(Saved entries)
......
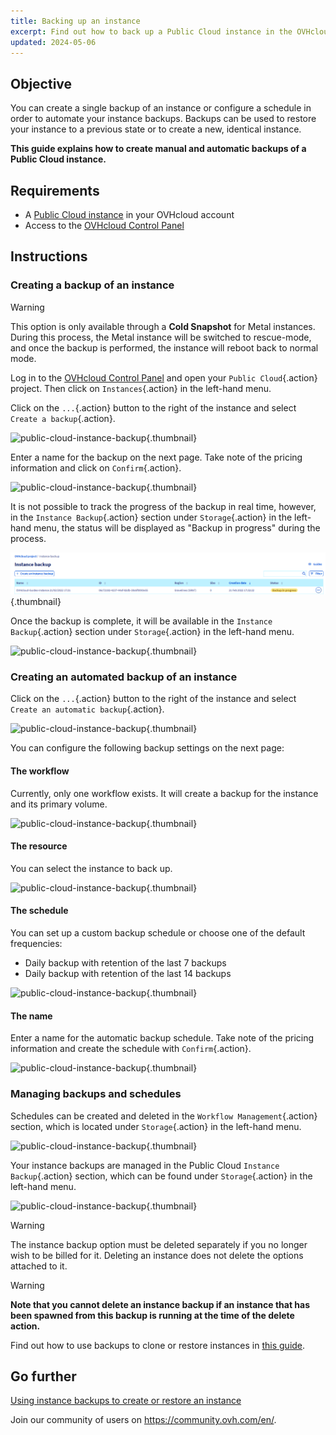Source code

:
 ```yaml
---
title: Backing up an instance
excerpt: Find out how to back up a Public Cloud instance in the OVHcloud Control Panel
updated: 2024-05-06
---
```


## Objective

You can create a single backup of an instance or configure a schedule in order to automate your instance backups. Backups can be used to restore your instance to a previous state or to create a new, identical instance.

**This guide explains how to create manual and automatic backups of a Public Cloud instance.**

## Requirements

- A [Public Cloud instance](https://www.ovhcloud.com/en/public-cloud/) in your OVHcloud account
- Access to the [OVHcloud Control Panel](/links/manager)

## Instructions

### Creating a backup of an instance

> [!warning]
> This option is only available through a **Cold Snapshot** for Metal instances. During this process, the Metal instance will be switched to rescue-mode, and once the backup is performed, the instance will reboot back to normal mode.
>

Log in to the [OVHcloud Control Panel](/links/manager) and open your `Public Cloud`{.action} project. Then click on `Instances`{.action} in the left-hand menu.

Click on the `...`{.action} button to the right of the instance and select `Create a backup`{.action}.

![public-cloud-instance-backup](images/createbackup1.png){.thumbnail}

Enter a name for the backup on the next page. Take note of the pricing information and click on `Confirm`{.action}.

![public-cloud-instance-backup](images/createbackup2.png){.thumbnail}

It is not possible to track the progress of the backup in real time, however, in the `Instance Backup`{.action} section under `Storage`{.action} in the left-hand menu, the status will be displayed as "Backup in progress" during the process.

![public-cloud-instance-backup](images/backup_in_progress.png){.thumbnail}

Once the backup is complete, it will be available in the `Instance Backup`{.action} section under `Storage`{.action} in the left-hand menu.

![public-cloud-instance-backup](images/createbackup3.png){.thumbnail}

### Creating an automated backup of an instance

Click on the `...`{.action} button to the right of the instance and select `Create an automatic backup`{.action}.

![public-cloud-instance-backup](images/createbackup4.png){.thumbnail}

You can configure the following backup settings on the next page:

#### **The workflow** 

Currently, only one workflow exists. It will create a backup for the instance and its primary volume.

![public-cloud-instance-backup](images/createbackup5.png){.thumbnail}

#### **The resource** 

You can select the instance to back up.

![public-cloud-instance-backup](images/createbackup6.png){.thumbnail}

#### **The schedule** 

You can set up a custom backup schedule or choose one of the default frequencies:

- Daily backup with retention of the last 7 backups
- Daily backup with retention of the last 14 backups

![public-cloud-instance-backup](images/createbackup7.png){.thumbnail}

#### **The name** 

Enter a name for the automatic backup schedule. Take note of the pricing information and create the schedule with `Confirm`{.action}.
 
![public-cloud-instance-backup](images/createbackup8.png){.thumbnail}

### Managing backups and schedules

Schedules can be created and deleted in the `Workflow Management`{.action} section, which is located under `Storage`{.action} in the left-hand menu.

![public-cloud-instance-backup](images/createbackup9.png){.thumbnail}

Your instance backups are managed in the Public Cloud `Instance Backup`{.action} section, which can be found under `Storage`{.action} in the left-hand menu.

![public-cloud-instance-backup](images/createbackup10.png){.thumbnail}

> [!warning]
> The instance backup option must be deleted separately if you no longer wish to be billed for it. Deleting an instance does not delete the options attached to it.
>

> [!warning]
> **Note that you cannot delete an instance backup if an instance that has been spawned from this backup is running at the time of the delete action.**

Find out how to use backups to clone or restore instances in [this guide](/pages/public_cloud/compute/create_restore_a_virtual_server_with_a_backup).

## Go further

[Using instance backups to create or restore an instance](/pages/public_cloud/compute/create_restore_a_virtual_server_with_a_backup)

Join our community of users on <https://community.ovh.com/en/>.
......
What the task asks: Pick from the records each line that contains the word "Creating" and show it.

Solution below:
### Creating a backup of an instance
### Creating an automated backup of an instance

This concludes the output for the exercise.